PROBLEM DETAILS:
Show, from the entries below, every line in which "soberbot" appears.

___ TASK DATA ___

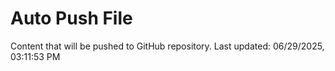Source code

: # Auto Push File

Content that will be pushed to GitHub repository.
Last updated: 06/29/2025, 03:11:53 PM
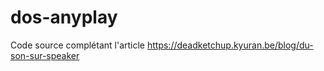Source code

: # dos-anyplay

Code source complétant l'article https://deadketchup.kyuran.be/blog/du-son-sur-speaker
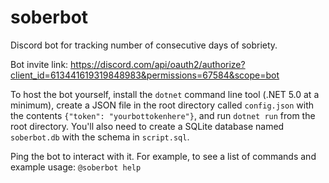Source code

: # soberbot
Discord bot for tracking number of consecutive days of sobriety.

Bot invite link: https://discord.com/api/oauth2/authorize?client_id=613441619319848983&permissions=67584&scope=bot

To host the bot yourself, install the `dotnet` command line tool (.NET 5.0 at a minimum), create a JSON file in the root directory called `config.json` with the contents `{"token": "yourbottokenhere"}`, and run `dotnet run` from the root directory. You'll also need to create a SQLite database named `soberbot.db` with the schema in `script.sql`.

Ping the bot to interact with it. For example, to see a list of commands and example usage: `@soberbot help`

___

WRITTEN ANSWER:
: # soberbot
To host the bot yourself, install the `dotnet` command line tool (.NET 5.0 at a minimum), create a JSON file in the root directory called `config.json` with the contents `{"token": "yourbottokenhere"}`, and run `dotnet run` from the root directory. You'll also need to create a SQLite database named `soberbot.db` with the schema in `script.sql`.
Ping the bot to interact with it. For example, to see a list of commands and example usage: `@soberbot help`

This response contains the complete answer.